→ **DESCRIPTION OF THE TASK**
Copy the data exactly, pictures aside.

→ **THE DATA**

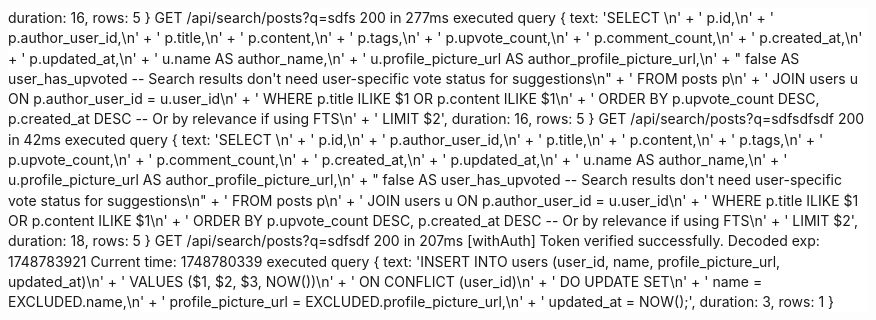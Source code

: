   duration: 16,
  rows: 5
}
 GET /api/search/posts?q=sdfs 200 in 277ms
executed query {
  text: 'SELECT \n' +
    '        p.id,\n' +
    '        p.author_user_id,\n' +
    '        p.title,\n' +
    '        p.content,\n' +
    '        p.tags,\n' +
    '        p.upvote_count,\n' +
    '        p.comment_count,\n' +
    '        p.created_at,\n' +
    '        p.updated_at,\n' +
    '        u.name AS author_name,\n' +
    '        u.profile_picture_url AS author_profile_picture_url,\n' +
    "        false AS user_has_upvoted -- Search results don't need user-specific vote status for suggestions\n" +
    '      FROM posts p\n' +
    '      JOIN users u ON p.author_user_id = u.user_id\n' +
    '      WHERE p.title ILIKE $1 OR p.content ILIKE $1\n' +
    '      ORDER BY p.upvote_count DESC, p.created_at DESC -- Or by relevance if using FTS\n' +
    '      LIMIT $2',
  duration: 16,
  rows: 5
}
 GET /api/search/posts?q=sdfsdfsdf 200 in 42ms
executed query {
  text: 'SELECT \n' +
    '        p.id,\n' +
    '        p.author_user_id,\n' +
    '        p.title,\n' +
    '        p.content,\n' +
    '        p.tags,\n' +
    '        p.upvote_count,\n' +
    '        p.comment_count,\n' +
    '        p.created_at,\n' +
    '        p.updated_at,\n' +
    '        u.name AS author_name,\n' +
    '        u.profile_picture_url AS author_profile_picture_url,\n' +
    "        false AS user_has_upvoted -- Search results don't need user-specific vote status for suggestions\n" +
    '      FROM posts p\n' +
    '      JOIN users u ON p.author_user_id = u.user_id\n' +
    '      WHERE p.title ILIKE $1 OR p.content ILIKE $1\n' +
    '      ORDER BY p.upvote_count DESC, p.created_at DESC -- Or by relevance if using FTS\n' +
    '      LIMIT $2',
  duration: 18,
  rows: 5
}
 GET /api/search/posts?q=sdfsdf 200 in 207ms
[withAuth] Token verified successfully. Decoded exp: 1748783921 Current time: 1748780339
executed query {
  text: 'INSERT INTO users (user_id, name, profile_picture_url, updated_at)\n' +
    '             VALUES ($1, $2, $3, NOW())\n' +
    '             ON CONFLICT (user_id)\n' +
    '             DO UPDATE SET\n' +
    '               name = EXCLUDED.name,\n' +
    '               profile_picture_url = EXCLUDED.profile_picture_url,\n' +
    '               updated_at = NOW();',
  duration: 3,
  rows: 1
}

→ **WRITTEN REPLY**
Source code

:   duration: 16,
  rows: 5
}
 GET /api/search/posts?q=sdfs 200 in 277ms
executed query {
  text: 'SELECT \n' +
    '        p.id,\n' +
    '        p.author_user_id,\n' +
    '        p.title,\n' +
    '        p.content,\n' +
    '        p.tags,\n' +
    '        p.upvote_count,\n' +
    '        p.comment_count,\n' +
    '        p.created_at,\n' +
    '        p.updated_at,\n' +
    '        u.name AS author_name,\n' +
    '        u.profile_picture_url AS author_profile_picture_url,\n' +
    "        false AS user_has_upvoted -- Search results don't need user-specific vote status for suggestions\n" +
    '      FROM posts p\n' +
    '      JOIN users u ON p.author_user_id = u.user_id\n' +
    '      WHERE p.title ILIKE $1 OR p.content ILIKE $1\n' +
    '      ORDER BY p.upvote_count DESC, p.created_at DESC -- Or by relevance if using FTS\n' +
    '      LIMIT $2',
  duration: 16,
  rows: 5
}
 GET /api/search/posts?q=sdfsdfsdf 200 in 42ms
executed query {
  text: 'SELECT \n' +
    '        p.id,\n' +
    '        p.author_user_id,\n' +
    '        p.title,\n' +
    '        p.content,\n' +
    '        p.tags,\n' +
    '        p.upvote_count,\n' +
    '        p.comment_count,\n' +
    '        p.created_at,\n' +
    '        p.updated_at,\n' +
    '        u.name AS author_name,\n' +
    '        u.profile_picture_url AS author_profile_picture_url,\n' +
    "        false AS user_has_upvoted -- Search results don't need user-specific vote status for suggestions\n" +
    '      FROM posts p\n' +
    '      JOIN users u ON p.author_user_id = u.user_id\n' +
    '      WHERE p.title ILIKE $1 OR p.content ILIKE $1\n' +
    '      ORDER BY p.upvote_count DESC, p.created_at DESC -- Or by relevance if using FTS\n' +
    '      LIMIT $2',
  duration: 18,
  rows: 5
}
 GET /api/search/posts?q=sdfsdf 200 in 207ms
[withAuth] Token verified successfully. Decoded exp: 1748783921 Current time: 1748780339
executed query {
  text: 'INSERT INTO users (user_id, name, profile_picture_url, updated_at)\n' +
    '             VALUES ($1, $2, $3, NOW())\n' +
    '             ON CONFLICT (user_id)\n' +
    '             DO UPDATE SET\n' +
    '               name = EXCLUDED.name,\n' +
    '               profile_picture_url = EXCLUDED.profile_picture_url,\n' +
    '               updated_at = NOW();',
  duration: 3,
  rows: 1
}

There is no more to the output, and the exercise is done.